Introduction
The purpose of this project is to understand how database systems work under the hood. I chose to use the Raspberry Pi Pico to work as close to baremetal as possible and to gain a deeper appreciation of embedded systems programming. The specific board being used is the Pico W. Code will be written in C using the C/C++ SDK (very helpful and detailed documentation found here).
Memory on the Pico
As a first step, this article covers reading and writing to the 2MiB of external flash memory on the board. This memory is the only non-volatile memory available to us and is also where the compiled executable lives. Below is a block diagram of the RP2040 chip:
What is most relevant to us from this diagram is that external flash memory is read through the QSPI, which (to the best of my understanding) allows for addressing a maximum of 16MiB of flash. Also pictured is the 264KiB SRAM, which is partitioned into six banks, four of which are 16Ki x 32-bit banks and two of which are 1Ki x 32-bit banks. The start of flash memory is mapped to address 0x10000000 and the start of SRAM is mapped to address 0x20000000 on the chip. A nice way to see this is to read through the “memmap_default.ld” linker script (here on github) in the SDK. While we will be using the default setup, others that allow for placing the executable entirely inside SRAM are available. Below is an excerpt:
MEMORY
{
FLASH(rx) : ORIGIN = 0x10000000, LENGTH = 2048k
RAM(rwx) : ORIGIN = 0x20000000, LENGTH = 256k
SCRATCH_X(rwx) : ORIGIN = 0x20040000, LENGTH = 4k
SCRATCH_Y(rwx) : ORIGIN = 0x20041000, LENGTH = 4k
}
The file goes on to detail where each segment of the compiled assembly should go. Specifically:
- The .text segment, which is the code itself, should be stored in FLASH
- The .data segment, which are all the initialised static and global variables, should be stored in RAM
- The .bss segment, which apparently zeros out and stores uninitialised static and global variables, is then stored after .data in RAM
- The .heap segment, which stores all dynamically allocated data, is stored after .bss in RAM. To the best of my understanding, the heap is allowed to grow towards higher memory addresses.

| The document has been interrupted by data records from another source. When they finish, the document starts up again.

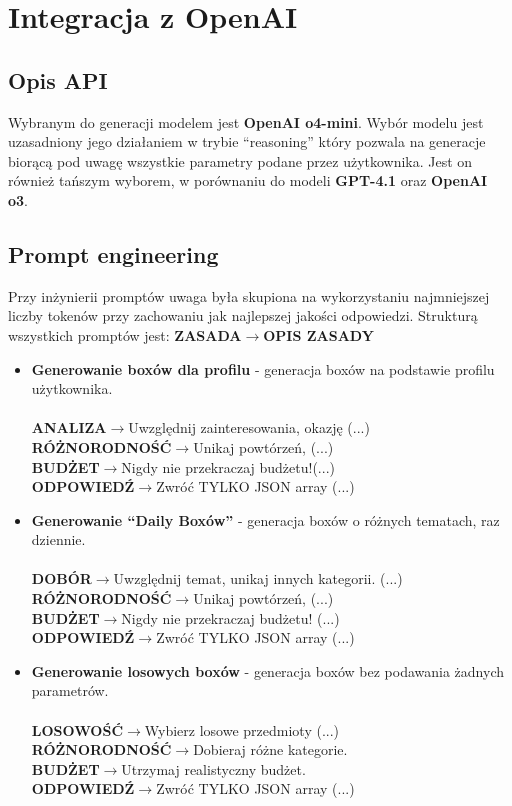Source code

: \documentclass[a4paper, 12pt]{article}
\begin{document}
\section{Integracja z OpenAI}
\subsection{Opis API}
Wybranym do generacji modelem jest \textbf{OpenAI o4-mini}.
Wybór modelu jest uzasadniony
jego działaniem w trybie ``reasoning'' który pozwala na generacje biorącą pod
uwagę wszystkie parametry podane przez użytkownika.
Jest on również tańszym wyborem, w porównaniu do modeli \textbf{GPT-4.1} oraz \textbf{OpenAI o3}.
\subsection{Prompt engineering}
Przy inżynierii promptów uwaga była skupiona na wykorzystaniu najmniejszej liczby tokenów przy zachowaniu jak najlepszej jakości odpowiedzi.
Strukturą wszystkich promptów jest:
\textbf{ZASADA}$\rightarrow$\textbf{OPIS ZASADY}
\begin{itemize}
    \item \textbf{Generowanie boxów dla profilu} - generacja boxów na podstawie profilu użytkownika.\\\\
        \textbf{ANALIZA}$\rightarrow$Uwzględnij zainteresowania, okazję (...) \\
        \textbf{RÓŻNORODNOŚĆ}$\rightarrow$Unikaj powtórzeń, (...) \\
        \textbf{BUDŻET}$\rightarrow$Nigdy nie przekraczaj budżetu!(...) \\
        \textbf{ODPOWIEDŹ}$\rightarrow$Zwróć TYLKO JSON array (...) \\
    \item \textbf{Generowanie ``Daily Boxów''} - generacja boxów o różnych tematach, raz dziennie.\\\\
        \textbf{DOBÓR}$\rightarrow$Uwzględnij temat, unikaj innych kategorii. (...) \\
        \textbf{RÓŻNORODNOŚĆ}$\rightarrow$Unikaj powtórzeń,  (...) \\
        \textbf{BUDŻET}$\rightarrow$Nigdy nie przekraczaj budżetu!  (...) \\
        \textbf{ODPOWIEDŹ}$\rightarrow$Zwróć TYLKO JSON array  (...) \\
    \item \textbf{Generowanie losowych boxów} - generacja boxów bez podawania żadnych parametrów.\\\\
        \textbf{LOSOWOŚĆ}$\rightarrow$Wybierz losowe przedmioty (...) \\
        \textbf{RÓŻNORODNOŚĆ}$\rightarrow$Dobieraj różne kategorie. \\
        \textbf{BUDŻET}$\rightarrow$Utrzymaj realistyczny budżet.\\
        \textbf{ODPOWIEDŹ}$\rightarrow$Zwróć TYLKO JSON array (...) \\
\end{itemize}
\end{document}
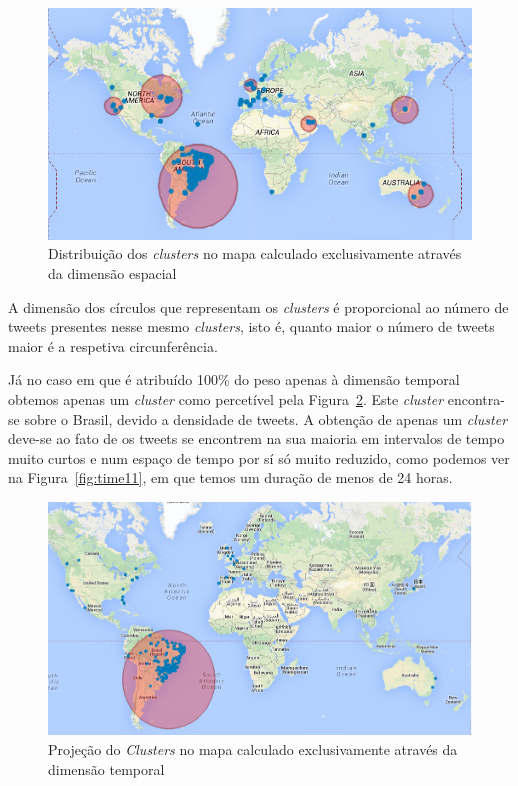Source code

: \begin{figure}
\centering
\includegraphics[width=0.8\linewidth]{./figures/olhopassarinho/map31}
\caption{Distribuição dos \textit{clusters} no mapa calculado exclusivamente através da dimensão espacial}
\label{fig:map31}
\end{figure}

A dimensão dos círculos que representam os \textit{clusters} é proporcional ao número de tweets presentes nesse mesmo \textit{clusters}, isto é, quanto maior o número de tweets maior é a respetiva circunferência.

Já no caso em que é atribuído 100\% do peso apenas à dimensão temporal obtemos apenas um \textit{cluster} como percetível pela Figura~\ref{fig:map32}. Este \textit{cluster} encontra-se sobre o Brasil, devido a densidade de tweets. A obtenção de apenas um \textit{cluster} deve-se ao fato de os tweets se encontrem na sua maioria em intervalos de tempo muito curtos e num espaço de tempo por sí só muito reduzido, como podemos ver na Figura~\ref{fig:time11}, em que temos um duração de menos de 24 horas.

\begin{figure}[!h]
\centering
\includegraphics[width=0.8\linewidth]{./figures/olhopassarinho/map32}
\caption{Projeção do \textit{Clusters} no mapa calculado exclusivamente através da dimensão temporal}
\label{fig:map32}
\end{figure}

- There are two stack segments for each of the cores. These are placed in SCRATCH_X and SCRATCH_Y. Core 0’s stack is placed in SCRATCH_Y and core 1’s stack is placed in SCRATCH_X. Note that core 0’s stack, which is placed in SCRATCH_Y, is at a higher address than core 1’s stack. This is because the stack grows towards smaller memory addresses, and if core 1 is not in use, then all the space reserved for it can be used by core 0’s stack.
My understanding of SRAM organisation pictorially is:
Going back to flash memory, erasing can only be done in chunks of 4KiB and writing can only be done in chunks of 256 bytes. That is, “sector size” is 4096 bytes and “page size” is 256 bytes. The SDK provides functions to erase and program flash through its hardware/flash API:
To build the DBMS we would have to extensively utilise these. Note that to erase and program the flash memory, all interrupts on the board must be disabled prior to and can be re-enabled after.
Trial program
To get started, we now write a simple console application that stores user input, and if the user enters “print”, it displays what was previously stored in that location. First we need a way to get user input. To do so, we can write a getLine() function as below:
void getLine(char* buffer) {
int i = 0;
while(1) {
char c = getchar();
if(c != '\n' && c != '\r') {
buffer[i++] = c;
} else {
break;
}
}
buffer[i] = '\0';
}
Note that this is code is very unsafe as no checks are placed to ensure that user input fits within the buffer. However, this is just a trial program so good coding practices were, out of laziness, ignored. Now that we have the user input we need a function to parse user input:
void processInput(char* buffer) {
sleep_ms(10);
printf("You input: %s\n",buffer);
if(strcmp(buffer,"print") == 0) {
char* retreived = retreiveFromMemory();
sleep_ms(10);
printf("Retrieved: %s\n",retreived);
fflush(stdout);
} else {
sleep_ms(10);
printf("Saving in memory...\n");
saveInMemory(buffer);
}
}
The 10ms sleeps before ‘printf’ are due to random behavior with the print buffers which even flushing didn’t seem to fix. In the end, adding a small delay before the prints worked. Next we must define the retreiveFromMemory() and saveInMemory() functions:
extern char __flash_binary_end;
void saveInMemory(char* string) {
//Convert __flash_binary_end to integer pointer
uintptr_t flashEndAddress = (uintptr_t)&__flash_binary_end;
//Minimum addressable block is SECTOR_SIZE bytes wide.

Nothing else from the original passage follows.